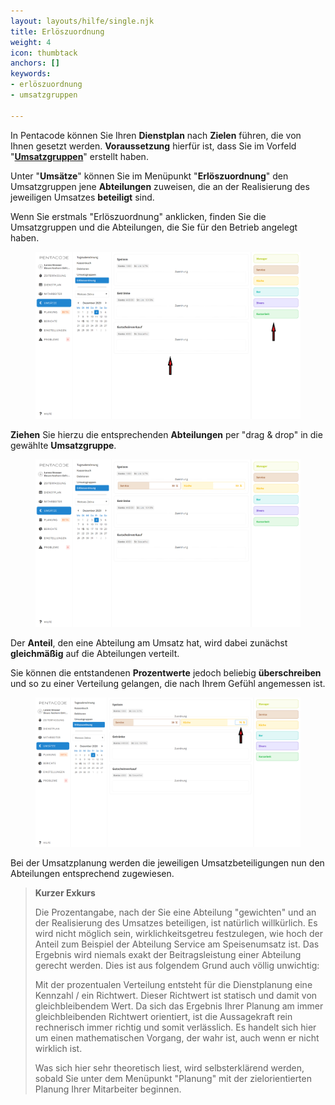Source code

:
 ```yaml
---
layout: layouts/hilfe/single.njk
title: Erlöszuordnung
weight: 4
icon: thumbtack
anchors: []
keywords:
- erlöszuordnung
- umsatzgruppen

---
```

In Pentacode können Sie Ihren **Dienstplan** nach **Zielen** führen, die von Ihnen gesetzt werden. **Voraussetzung** hierfür ist, dass Sie im Vorfeld "[**Umsatzgruppen**](/hilfe/handbuch/umsaetze/umsatzgruppen/#anlegen-von-umsatzgruppen)" erstellt haben.

Unter "**Umsätze**" können Sie im Menüpunkt "**Erlöszuordnung**" den Umsatzgruppen jene **Abteilungen** zuweisen, die an der Realisierung des jeweiligen Umsatzes **beteiligt** sind.

Wenn Sie erstmals "Erlöszuordnung" anklicken, finden Sie die Umsatzgruppen und die Abteilungen, die Sie für den Betrieb angelegt haben.

<figure caption="Hier sehen Sie die Umsatzgruppen und Abteilungen, die Sie angelegt haben">

![](/uploads/erloszuordnung1.png)

</figure>

**Ziehen** Sie hierzu die entsprechenden **Abteilungen** per "drag & drop" in die gewählte **Umsatzgruppe**.

<figure caption="Ziehen Sie die gewünschten Abteilungen in eine Umsatzgruppe">

![](/uploads/erloszuordnung2.png)

</figure>

Der **Anteil**, den eine Abteilung am Umsatz hat, wird dabei zunächst **gleichmäßig** auf die Abteilungen verteilt.

Sie können die entstandenen **Prozentwerte** jedoch beliebig **überschreiben** und so zu einer Verteilung gelangen, die nach Ihrem Gefühl angemessen ist.

<figure caption="'Gewichten' Sie den Anteil, den eine Abteilung an der jeweiligen Umsatzart hat durch Überschreiben">

![](/uploads/erloszuordnung3.png)

</figure>

Bei der Umsatzplanung werden die jeweiligen Umsatzbeteiligungen nun den Abteilungen entsprechend zugewiesen.

> **Kurzer Exkurs**
>
> Die Prozentangabe, nach der Sie eine Abteilung "gewichten" und an der Realisierung des Umsatzes beteiligen, ist natürlich willkürlich. Es wird nicht möglich sein, wirklichkeitsgetreu festzulegen, wie hoch der Anteil zum Beispiel der Abteilung Service am Speisenumsatz ist. Das Ergebnis wird niemals exakt der Beitragsleistung einer Abteilung gerecht werden. Dies ist aus folgendem Grund auch völlig unwichtig:
>
> Mit der prozentualen Verteilung entsteht für die Dienstplanung eine Kennzahl / ein Richtwert. Dieser Richtwert ist statisch und damit von gleichbleibendem Wert. Da sich das Ergebnis Ihrer Planung am immer gleichbleibenden Richtwert orientiert, ist die Aussagekraft rein rechnerisch immer richtig und somit verlässlich. Es handelt sich hier um einen mathematischen Vorgang, der wahr ist, auch wenn er nicht wirklich ist.
>
> Was sich hier sehr theoretisch liest, wird selbsterklärend werden, sobald Sie unter dem Menüpunkt "Planung" mit der zielorientierten Planung Ihrer Mitarbeiter beginnen.

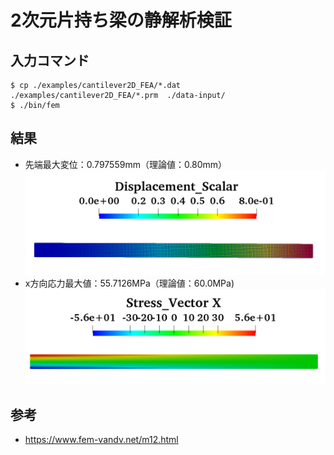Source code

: # 2次元片持ち梁の静解析検証

## 入力コマンド
```
$ cp ./examples/cantilever2D_FEA/*.dat ./examples/cantilever2D_FEA/*.prm  ./data-input/
$ ./bin/fem
```

## 結果
- 先端最大変位：0.797559mm（理論値：0.80mm）
![変位](displacement.png) 
- x方向応力最大値：55.7126MPa（理論値：60.0MPa)
![x方向応力](stress.png) 

## 参考
- https://www.fem-vandv.net/m12.html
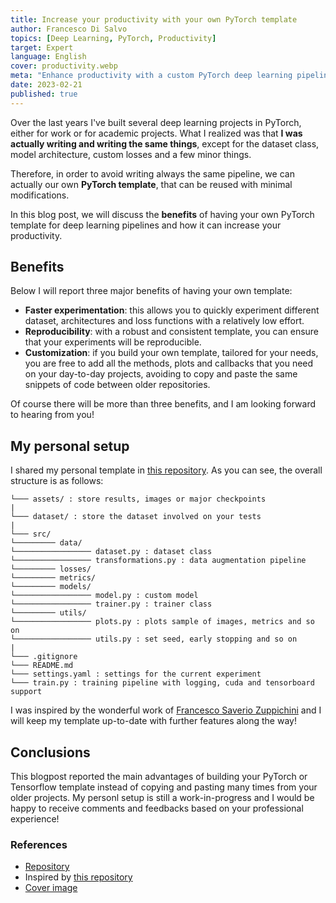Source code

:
```yaml
---
title: Increase your productivity with your own PyTorch template
author: Francesco Di Salvo
topics: [Deep Learning, PyTorch, Productivity]
target: Expert
language: English
cover: productivity.webp
meta: "Enhance productivity with a custom PyTorch deep learning pipeline. Streamline model experimentation, secure reproducibility, and tailor to your needs."
date: 2023-02-21
published: true
---
```



Over the last years I've built several deep learning projects in PyTorch, either for work or for academic projects. What I realized was that **I was actually writing and writing the same things**, except for the dataset class, model architecture, custom losses and a few minor things.

Therefore, in order to avoid writing always the same pipeline, we can actually our own **PyTorch template**, that can be reused with minimal modifications. 

In this blog post, we will discuss the **benefits** of having your own PyTorch template for deep learning pipelines and how it can increase your productivity.

## Benefits

Below I will report three major benefits of having your own template:

- **Faster experimentation**: this allows you to quickly experiment different dataset, architectures and loss functions with a relatively low effort.
- **Reproducibility**: with a robust and consistent template, you can ensure that your experiments will be reproducible. 
- **Customization**: if you build your own template, tailored for your needs, you are free to add all the methods, plots and callbacks that you need on your day-to-day projects, avoiding to copy and paste the same snippets of code between older repositories. 

Of course there will be more than three benefits, and I am looking forward to hearing from you! 

## My personal setup

I shared my personal template in [this repository](https://github.com/francescodisalvo05/deep-learning-pytorch-template). As you can see, the overall structure is as follows:

```
└─── assets/ : store results, images or major checkpoints
|
└─── dataset/ : store the dataset involved on your tests
|
└─── src/ 
└───────── data/ 
└───────────────── dataset.py : dataset class
└───────────────── transformations.py : data augmentation pipeline
└───────── losses/
└───────── metrics/ 
└───────── models/
└───────────────── model.py : custom model
└───────────────── trainer.py : trainer class
└───────── utils/ 
└───────────────── plots.py : plots sample of images, metrics and so on
└───────────────── utils.py : set seed, early stopping and so on
|
└─── .gitignore
└─── README.md
└─── settings.yaml : settings for the current experiment 
└─── train.py : training pipeline with logging, cuda and tensorboard support
```

I was inspired by the wonderful work of [Francesco Saverio Zuppichini](https://github.com/FrancescoSaverioZuppichini/PyTorch-Deep-Learning-Template) and I will keep my template up-to-date with further features along the way! 

## Conclusions
This blogpost reported the main advantages of building your PyTorch or Tensorflow template instead of copying and pasting many times from your older projects. My personl setup is still a work-in-progress and I would be happy to receive comments and feedbacks based on your professional experience! 


### References
- [Repository](https://github.com/francescodisalvo05/deep-learning-pytorch-template)
- Inspired by [this repository](https://github.com/FrancescoSaverioZuppichini/PyTorch-Deep-Learning-Template)
- [Cover image](https://www.pexels.com/it-it/foto/mani-laptop-macbook-connessione-4068322/)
####
_Your objective_: Retype each entry exactly as it appears, excluding any image.

_Task response_:
Source code

:
 ```yaml
---
layout: layouts/hilfe/single.njk
title: Erlöszuordnung
weight: 4
icon: thumbtack
anchors: []
keywords:
- erlöszuordnung
- umsatzgruppen

---
```

In Pentacode können Sie Ihren **Dienstplan** nach **Zielen** führen, die von Ihnen gesetzt werden. **Voraussetzung** hierfür ist, dass Sie im Vorfeld "[**Umsatzgruppen**](/hilfe/handbuch/umsaetze/umsatzgruppen/#anlegen-von-umsatzgruppen)" erstellt haben.

Unter "**Umsätze**" können Sie im Menüpunkt "**Erlöszuordnung**" den Umsatzgruppen jene **Abteilungen** zuweisen, die an der Realisierung des jeweiligen Umsatzes **beteiligt** sind.

Wenn Sie erstmals "Erlöszuordnung" anklicken, finden Sie die Umsatzgruppen und die Abteilungen, die Sie für den Betrieb angelegt haben.

<figure caption="Hier sehen Sie die Umsatzgruppen und Abteilungen, die Sie angelegt haben">

![](/uploads/erloszuordnung1.png)

</figure>

**Ziehen** Sie hierzu die entsprechenden **Abteilungen** per "drag & drop" in die gewählte **Umsatzgruppe**.

<figure caption="Ziehen Sie die gewünschten Abteilungen in eine Umsatzgruppe">

![](/uploads/erloszuordnung2.png)

</figure>

Der **Anteil**, den eine Abteilung am Umsatz hat, wird dabei zunächst **gleichmäßig** auf die Abteilungen verteilt.

Sie können die entstandenen **Prozentwerte** jedoch beliebig **überschreiben** und so zu einer Verteilung gelangen, die nach Ihrem Gefühl angemessen ist.

<figure caption="'Gewichten' Sie den Anteil, den eine Abteilung an der jeweiligen Umsatzart hat durch Überschreiben">

![](/uploads/erloszuordnung3.png)

</figure>

Bei der Umsatzplanung werden die jeweiligen Umsatzbeteiligungen nun den Abteilungen entsprechend zugewiesen.

> **Kurzer Exkurs**
>
> Die Prozentangabe, nach der Sie eine Abteilung "gewichten" und an der Realisierung des Umsatzes beteiligen, ist natürlich willkürlich. Es wird nicht möglich sein, wirklichkeitsgetreu festzulegen, wie hoch der Anteil zum Beispiel der Abteilung Service am Speisenumsatz ist. Das Ergebnis wird niemals exakt der Beitragsleistung einer Abteilung gerecht werden. Dies ist aus folgendem Grund auch völlig unwichtig:
>
> Mit der prozentualen Verteilung entsteht für die Dienstplanung eine Kennzahl / ein Richtwert. Dieser Richtwert ist statisch und damit von gleichbleibendem Wert. Da sich das Ergebnis Ihrer Planung am immer gleichbleibenden Richtwert orientiert, ist die Aussagekraft rein rechnerisch immer richtig und somit verlässlich. Es handelt sich hier um einen mathematischen Vorgang, der wahr ist, auch wenn er nicht wirklich ist.
>
> Was sich hier sehr theoretisch liest, wird selbsterklärend werden, sobald Sie unter dem Menüpunkt "Planung" mit der zielorientierten Planung Ihrer Mitarbeiter beginnen.

Source code

: # 2次元片持ち梁の静解析検証

## 入力コマンド
```
$ cp ./examples/cantilever2D_FEA/*.dat ./examples/cantilever2D_FEA/*.prm  ./data-input/
$ ./bin/fem
```

## 結果
- 先端最大変位：0.797559mm（理論値：0.80mm）
![変位](displacement.png) 
- x方向応力最大値：55.7126MPa（理論値：60.0MPa)
![x方向応力](stress.png) 

## 参考
- https://www.fem-vandv.net/m12.html
Source code

:
```yaml
---
title: Increase your productivity with your own PyTorch template
author: Francesco Di Salvo
topics: [Deep Learning, PyTorch, Productivity]
target: Expert
language: English
cover: productivity.webp
meta: "Enhance productivity with a custom PyTorch deep learning pipeline. Streamline model experimentation, secure reproducibility, and tailor to your needs."
date: 2023-02-21
published: true
---
```



Over the last years I've built several deep learning projects in PyTorch, either for work or for academic projects. What I realized was that **I was actually writing and writing the same things**, except for the dataset class, model architecture, custom losses and a few minor things.

Therefore, in order to avoid writing always the same pipeline, we can actually our own **PyTorch template**, that can be reused with minimal modifications. 

In this blog post, we will discuss the **benefits** of having your own PyTorch template for deep learning pipelines and how it can increase your productivity.

## Benefits

Below I will report three major benefits of having your own template:

- **Faster experimentation**: this allows you to quickly experiment different dataset, architectures and loss functions with a relatively low effort.
- **Reproducibility**: with a robust and consistent template, you can ensure that your experiments will be reproducible. 
- **Customization**: if you build your own template, tailored for your needs, you are free to add all the methods, plots and callbacks that you need on your day-to-day projects, avoiding to copy and paste the same snippets of code between older repositories. 

Of course there will be more than three benefits, and I am looking forward to hearing from you! 

## My personal setup

I shared my personal template in [this repository](https://github.com/francescodisalvo05/deep-learning-pytorch-template). As you can see, the overall structure is as follows:

```
└─── assets/ : store results, images or major checkpoints
|
└─── dataset/ : store the dataset involved on your tests
|
└─── src/ 
└───────── data/ 
└───────────────── dataset.py : dataset class
└───────────────── transformations.py : data augmentation pipeline
└───────── losses/
└───────── metrics/ 
└───────── models/
└───────────────── model.py : custom model
└───────────────── trainer.py : trainer class
└───────── utils/ 
└───────────────── plots.py : plots sample of images, metrics and so on
└───────────────── utils.py : set seed, early stopping and so on
|
└─── .gitignore
└─── README.md
└─── settings.yaml : settings for the current experiment 
└─── train.py : training pipeline with logging, cuda and tensorboard support
```

I was inspired by the wonderful work of [Francesco Saverio Zuppichini](https://github.com/FrancescoSaverioZuppichini/PyTorch-Deep-Learning-Template) and I will keep my template up-to-date with further features along the way! 

## Conclusions
This blogpost reported the main advantages of building your PyTorch or Tensorflow template instead of copying and pasting many times from your older projects. My personl setup is still a work-in-progress and I would be happy to receive comments and feedbacks based on your professional experience! 


### References
- [Repository](https://github.com/francescodisalvo05/deep-learning-pytorch-template)
- Inspired by [this repository](https://github.com/FrancescoSaverioZuppichini/PyTorch-Deep-Learning-Template)
- [Cover image](https://www.pexels.com/it-it/foto/mani-laptop-macbook-connessione-4068322/)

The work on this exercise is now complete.